Global AI diffusion is rising, but not evenly
New data from Microsoft’s Global AI Diffusion Report shows that AI usage is moving beyond early experimentation. In the first quarter of 2026, AI diffusion – defined as the share of people aged 15 to 64 using generative AI – rose 1.5 percentage points, from 16.3% to 17.8% of the world’s working-age population. Twenty-six economies now report more than 30% of their working-age populations using AI tools. Leaders include the UAE at 70.1%, with other high-usage economies such as Singapore, Norway, Ireland, and France also surpassing the 40% mark. Even traditionally slower movers are climbing: the United States, for example, advanced in Microsoft’s national leaderboard as its usage rate reached 31.3%. These figures underline a clear trend: AI is rapidly diffusing into everyday work and life, but the geography of this growth is highly uneven and increasingly polarized.

A widening AI adoption gap between Global North and South
Behind the headline growth numbers lies a more troubling pattern: the AI adoption gap between the Global North and South is widening. In Q1 2026, generative AI usage in the Global North climbed to 27.5% of the working-age population, up from 24.7% in late 2025. The Global South increased from 14.1% to 15.4% over the same period. This pushed the difference between the two blocs from 10.6 to 12.1 percentage points. Microsoft links this divergence to foundational factors such as reliable electricity, robust internet connectivity, and baseline digital skills – not simply access to software. In other words, global AI skills are growing fastest where digital infrastructure and education systems are already strong, reinforcing existing inequalities. Without targeted interventions, today’s AI diffusion rates risk hardening into a long-term structural divide in productivity, innovation capacity, and job opportunities.

Skills, infrastructure, and enterprise AI adoption
The uneven spread of AI is closely tied to differences in training, infrastructure, and enterprise AI adoption.

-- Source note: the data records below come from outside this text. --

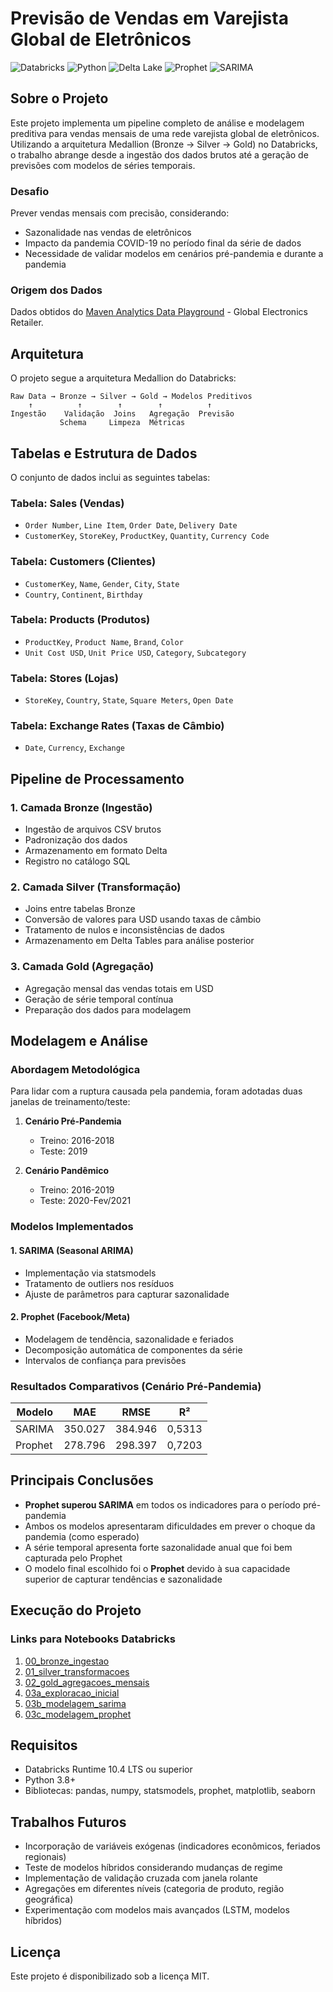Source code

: # Previsão de Vendas em Varejista Global de Eletrônicos

![Databricks](https://img.shields.io/badge/Databricks-FF3621?style=for-the-badge&logo=Databricks&logoColor=white)
![Python](https://img.shields.io/badge/Python-3776AB?style=for-the-badge&logo=python&logoColor=white)
![Delta Lake](https://img.shields.io/badge/Delta_Lake-00ADD8?style=for-the-badge&logo=delta&logoColor=white)
![Prophet](https://img.shields.io/badge/Prophet-007ACC?style=for-the-badge&logo=prophet&logoColor=white)
![SARIMA](https://img.shields.io/badge/SARIMA-4B275F?style=for-the-badge&logo=statsmodels&logoColor=white)

## Sobre o Projeto

Este projeto implementa um pipeline completo de análise e modelagem preditiva para vendas mensais de uma rede varejista global de eletrônicos. Utilizando a arquitetura Medallion (Bronze → Silver → Gold) no Databricks, o trabalho abrange desde a ingestão dos dados brutos até a geração de previsões com modelos de séries temporais.

### Desafio

Prever vendas mensais com precisão, considerando:
- Sazonalidade nas vendas de eletrônicos
- Impacto da pandemia COVID-19 no período final da série de dados
- Necessidade de validar modelos em cenários pré-pandemia e durante a pandemia

### Origem dos Dados

Dados obtidos do [Maven Analytics Data Playground](https://mavenanalytics.io/data-playground) - Global Electronics Retailer.

## Arquitetura

O projeto segue a arquitetura Medallion do Databricks:

```
Raw Data → Bronze → Silver → Gold → Modelos Preditivos
    ↑          ↑        ↑        ↑          ↑
Ingestão    Validação  Joins   Agregação  Previsão
           Schema     Limpeza  Métricas
```

## Tabelas e Estrutura de Dados

O conjunto de dados inclui as seguintes tabelas:

### Tabela: Sales (Vendas)
- `Order Number`, `Line Item`, `Order Date`, `Delivery Date`
- `CustomerKey`, `StoreKey`, `ProductKey`, `Quantity`, `Currency Code`

### Tabela: Customers (Clientes)
- `CustomerKey`, `Name`, `Gender`, `City`, `State`
- `Country`, `Continent`, `Birthday`

### Tabela: Products (Produtos)
- `ProductKey`, `Product Name`, `Brand`, `Color`
- `Unit Cost USD`, `Unit Price USD`, `Category`, `Subcategory`

### Tabela: Stores (Lojas)
- `StoreKey`, `Country`, `State`, `Square Meters`, `Open Date`

### Tabela: Exchange Rates (Taxas de Câmbio)
- `Date`, `Currency`, `Exchange`

## Pipeline de Processamento

### 1. Camada Bronze (Ingestão)

- Ingestão de arquivos CSV brutos
- Padronização dos dados
- Armazenamento em formato Delta
- Registro no catálogo SQL

### 2. Camada Silver (Transformação)

- Joins entre tabelas Bronze
- Conversão de valores para USD usando taxas de câmbio
- Tratamento de nulos e inconsistências de dados
- Armazenamento em Delta Tables para análise posterior

### 3. Camada Gold (Agregação)

- Agregação mensal das vendas totais em USD
- Geração de série temporal contínua
- Preparação dos dados para modelagem

## Modelagem e Análise

### Abordagem Metodológica

Para lidar com a ruptura causada pela pandemia, foram adotadas duas janelas de treinamento/teste:

1. **Cenário Pré-Pandemia**
   - Treino: 2016-2018
   - Teste: 2019

2. **Cenário Pandêmico**
   - Treino: 2016-2019
   - Teste: 2020-Fev/2021

### Modelos Implementados

#### 1. SARIMA (Seasonal ARIMA)
- Implementação via statsmodels
- Tratamento de outliers nos resíduos
- Ajuste de parâmetros para capturar sazonalidade

#### 2. Prophet (Facebook/Meta)
- Modelagem de tendência, sazonalidade e feriados
- Decomposição automática de componentes da série
- Intervalos de confiança para previsões

### Resultados Comparativos (Cenário Pré-Pandemia)

| Modelo  | MAE     | RMSE    | R²     |
|---------|---------|---------|--------|
| SARIMA  | 350.027 | 384.946 | 0,5313 |
| Prophet | 278.796 | 298.397 | 0,7203 |

## Principais Conclusões

- **Prophet superou SARIMA** em todos os indicadores para o período pré-pandemia
- Ambos os modelos apresentaram dificuldades em prever o choque da pandemia (como esperado)
- A série temporal apresenta forte sazonalidade anual que foi bem capturada pelo Prophet
- O modelo final escolhido foi o **Prophet** devido à sua capacidade superior de capturar tendências e sazonalidade

## Execução do Projeto

### Links para Notebooks Databricks

1. [00_bronze_ingestao](https://databricks-prod-cloudfront.cloud.databricks.com/public/4027ec902e239c93eaaa8714f173bcfc/4247253332321926/3571773272081801/4034231636992376/latest.html)
2. [01_silver_transformacoes](https://databricks-prod-cloudfront.cloud.databricks.com/public/4027ec902e239c93eaaa8714f173bcfc/4247253332321926/3912297781853264/4034231636992376/latest.html)
3. [02_gold_agregacoes_mensais](https://databricks-prod-cloudfront.cloud.databricks.com/public/4027ec902e239c93eaaa8714f173bcfc/4247253332321926/3912297781853391/4034231636992376/latest.html)
4. [03a_exploracao_inicial](https://databricks-prod-cloudfront.cloud.databricks.com/public/4027ec902e239c93eaaa8714f173bcfc/4247253332321926/3912297781853357/4034231636992376/latest.html)
5. [03b_modelagem_sarima](https://databricks-prod-cloudfront.cloud.databricks.com/public/4027ec902e239c93eaaa8714f173bcfc/4247253332321926/3912297781853318/4034231636992376/latest.html)
6. [03c_modelagem_prophet](https://databricks-prod-cloudfront.cloud.databricks.com/public/4027ec902e239c93eaaa8714f173bcfc/4247253332321926/3912297781853344/4034231636992376/latest.html)

## Requisitos

- Databricks Runtime 10.4 LTS ou superior
- Python 3.8+
- Bibliotecas: pandas, numpy, statsmodels, prophet, matplotlib, seaborn

## Trabalhos Futuros

- Incorporação de variáveis exógenas (indicadores econômicos, feriados regionais)
- Teste de modelos híbridos considerando mudanças de regime
- Implementação de validação cruzada com janela rolante
- Agregações em diferentes níveis (categoria de produto, região geográfica)
- Experimentação com modelos mais avançados (LSTM, modelos híbridos)

## Licença

Este projeto é disponibilizado sob a licença MIT.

Regions with higher diffusion typically combine widespread broadband access, reliable power, and a digitally literate workforce. This environment allows organisations to integrate AI into workflows, invest in experimentation, and build internal capabilities. Microsoft’s telemetry-based metrics suggest that the share of people using generative AI correlates with corporate resources like cloud platforms, security, and data governance – areas where large enterprises in developed markets are more advanced. In contrast, organisations in less connected regions often struggle with bandwidth constraints, inconsistent access to devices, and limited budgets for upskilling. The result is a dual-speed world: in one track, AI becomes embedded in everyday work; in the other, workers remain stuck at the experimentation fringe, with little opportunity to develop durable global AI skills.

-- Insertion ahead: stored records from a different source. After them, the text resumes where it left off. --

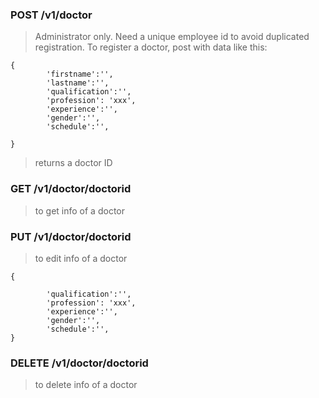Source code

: 
### POST /v1/doctor

> Administrator only. Need a unique employee id to avoid duplicated registration. To register a doctor, post with data like this:

```
{
        'firstname':'',
        'lastname':'',
        'qualification':'',
        'profession': 'xxx',
        'experience':'',
        'gender':'',
        'schedule':'',

}
```
> returns a doctor ID

### GET /v1/doctor/doctorid
> to get info of a doctor


### PUT /v1/doctor/doctorid
> to edit info of a doctor

```
{

        'qualification':'',
        'profession': 'xxx',
        'experience':'',
        'gender':'',
        'schedule':'',
}
```



### DELETE /v1/doctor/doctorid
> to delete info of a doctor

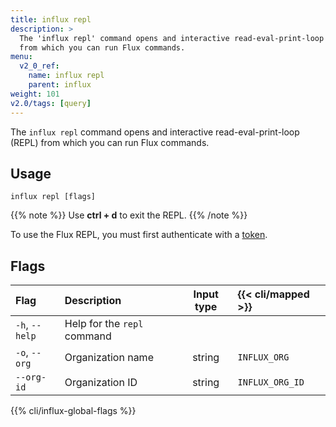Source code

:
 ```yaml
---
title: influx repl
description: >
  The 'influx repl' command opens and interactive read-eval-print-loop (REPL)
  from which you can run Flux commands.
menu:
  v2_0_ref:
    name: influx repl
    parent: influx
weight: 101
v2.0/tags: [query]
---
```


The `influx repl` command opens and interactive read-eval-print-loop (REPL)
from which you can run Flux commands.

## Usage
```
influx repl [flags]
```

{{% note %}}
Use **ctrl + d** to exit the REPL.
{{% /note %}}

To use the Flux REPL, you must first authenticate with a [token](/v2.0/security/tokens/view-tokens/).

## Flags
| Flag           | Description                 | Input type | {{< cli/mapped >}} |
|:----           |:-----------                 |:----------:|:------------------ |
| `-h`, `--help` | Help for the `repl` command |            |                    |
| `-o`, `--org`  | Organization name           | string     | `INFLUX_ORG`       |
| `--org-id`     | Organization ID             | string     | `INFLUX_ORG_ID`    |

{{% cli/influx-global-flags %}}
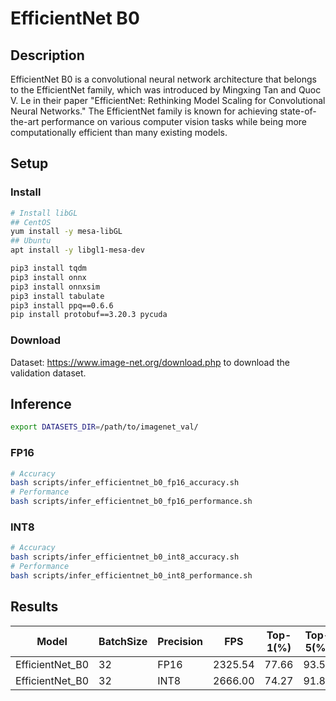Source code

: # EfficientNet B0

## Description

EfficientNet B0 is a convolutional neural network architecture that belongs to the EfficientNet family, which was introduced by Mingxing Tan and Quoc V. Le in their paper "EfficientNet: Rethinking Model Scaling for Convolutional Neural Networks." The EfficientNet family is known for achieving state-of-the-art performance on various computer vision tasks while being more computationally efficient than many existing models.

## Setup

### Install

```bash
# Install libGL
## CentOS
yum install -y mesa-libGL
## Ubuntu
apt install -y libgl1-mesa-dev

pip3 install tqdm
pip3 install onnx
pip3 install onnxsim
pip3 install tabulate
pip3 install ppq==0.6.6
pip install protobuf==3.20.3 pycuda
```

### Download

Dataset: <https://www.image-net.org/download.php> to download the validation dataset.

## Inference

```bash
export DATASETS_DIR=/path/to/imagenet_val/
```

### FP16

```bash
# Accuracy
bash scripts/infer_efficientnet_b0_fp16_accuracy.sh
# Performance
bash scripts/infer_efficientnet_b0_fp16_performance.sh
```

### INT8

```bash
# Accuracy
bash scripts/infer_efficientnet_b0_int8_accuracy.sh
# Performance
bash scripts/infer_efficientnet_b0_int8_performance.sh
```

## Results

Model           |BatchSize  |Precision |FPS       |Top-1(%)  |Top-5(%)
----------------|-----------|----------|----------|----------|--------
EfficientNet_B0 |    32     |   FP16   | 2325.54  |  77.66   | 93.58
EfficientNet_B0 |    32     |   INT8   | 2666.00  |  74.27   | 91.85
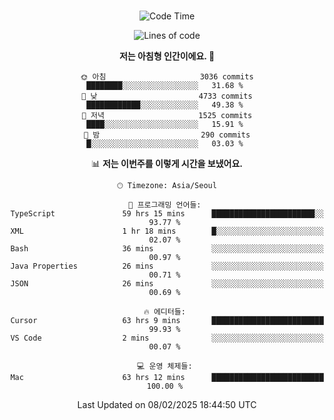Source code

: <div align="center">

<br />

 <!--START_SECTION:waka-->
![Code Time](http://img.shields.io/badge/Code%20Time-4%2C165%20hrs%2033%20mins-blue)

![Lines of code](https://img.shields.io/badge/%EC%A0%80%EB%8A%94%20%EC%97%AC%ED%83%9C%EA%B9%8C%EC%A7%80%20-5.0%20million%20%EC%A4%84%EC%9D%98%20%EC%BD%94%EB%93%9C%EB%A5%BC%20%EC%9E%91%EC%84%B1%ED%96%88%EC%96%B4%EC%9A%94.-blue)

**저는 아침형 인간이에요. 🐤** 

```text
🌞 아침                     3036 commits        ████████░░░░░░░░░░░░░░░░░   31.68 % 
🌆 낮　                     4733 commits        ████████████░░░░░░░░░░░░░   49.38 % 
🌃 저녁                     1525 commits        ████░░░░░░░░░░░░░░░░░░░░░   15.91 % 
🌙 밤　                     290 commits         █░░░░░░░░░░░░░░░░░░░░░░░░   03.03 % 
```


📊 **저는 이번주를 이렇게 시간을 보냈어요.** 

```text
🕑︎ Timezone: Asia/Seoul

💬 프로그래밍 언어들: 
TypeScript               59 hrs 15 mins      ███████████████████████░░   93.77 % 
XML                      1 hr 18 mins        █░░░░░░░░░░░░░░░░░░░░░░░░   02.07 % 
Bash                     36 mins             ░░░░░░░░░░░░░░░░░░░░░░░░░   00.97 % 
Java Properties          26 mins             ░░░░░░░░░░░░░░░░░░░░░░░░░   00.71 % 
JSON                     26 mins             ░░░░░░░░░░░░░░░░░░░░░░░░░   00.69 % 

🔥 에디터들: 
Cursor                   63 hrs 9 mins       █████████████████████████   99.93 % 
VS Code                  2 mins              ░░░░░░░░░░░░░░░░░░░░░░░░░   00.07 % 

💻 운영 체제들: 
Mac                      63 hrs 12 mins      █████████████████████████   100.00 % 
```


 Last Updated on 08/02/2025 18:44:50 UTC
<!--END_SECTION:waka-->

</div>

Regional contrasts and the role of language
Regional patterns show that the AI adoption gap is not simply a North–South story. Some economies are rapidly catching up by addressing linguistic and usability barriers. Asia stands out: twelve of the fifteen fastest-growing AI adopters since mid-2025 are in the region, with South Korea, Thailand, and Japan recording the largest increases. Japan’s AI user share climbed 3.4 percentage points in a single quarter, more than three times the global average, helping it move up the national rankings. Microsoft credits improvements in non-English language performance and multimodal capabilities, which make AI tools more accessible for messaging, search, learning, and content creation in local languages. Enhanced performance on Japanese professional exams and benchmarks such as MMLU underscores how language-aware models can unlock new professional use cases, narrowing the AI adoption gap for users previously constrained by English-centric systems.
Why targeted AI education and infrastructure matter now
The divergence in AI diffusion has clear implications for policy and business strategy. As generative AI becomes embedded in coding, productivity tools, and knowledge work, the risk is that workers and firms in under-resourced regions fall permanently behind. Microsoft’s data on surging software-development activity, enabled by AI coding tools, illustrates how quickly value can accumulate where skills and infrastructure are already in place. To avoid locking in a structural AI adoption gap, governments and enterprises need coordinated investments in digital infrastructure, foundational digital literacy, and targeted AI training. Small and midsize businesses, especially outside leading economies, will require support to experiment with enterprise AI adoption without prohibitive risk. The lesson from current AI diffusion rates is clear: technology alone will not close the divide; only sustained efforts in education, connectivity, and organisational capacity can ensure a broader share of the world benefits.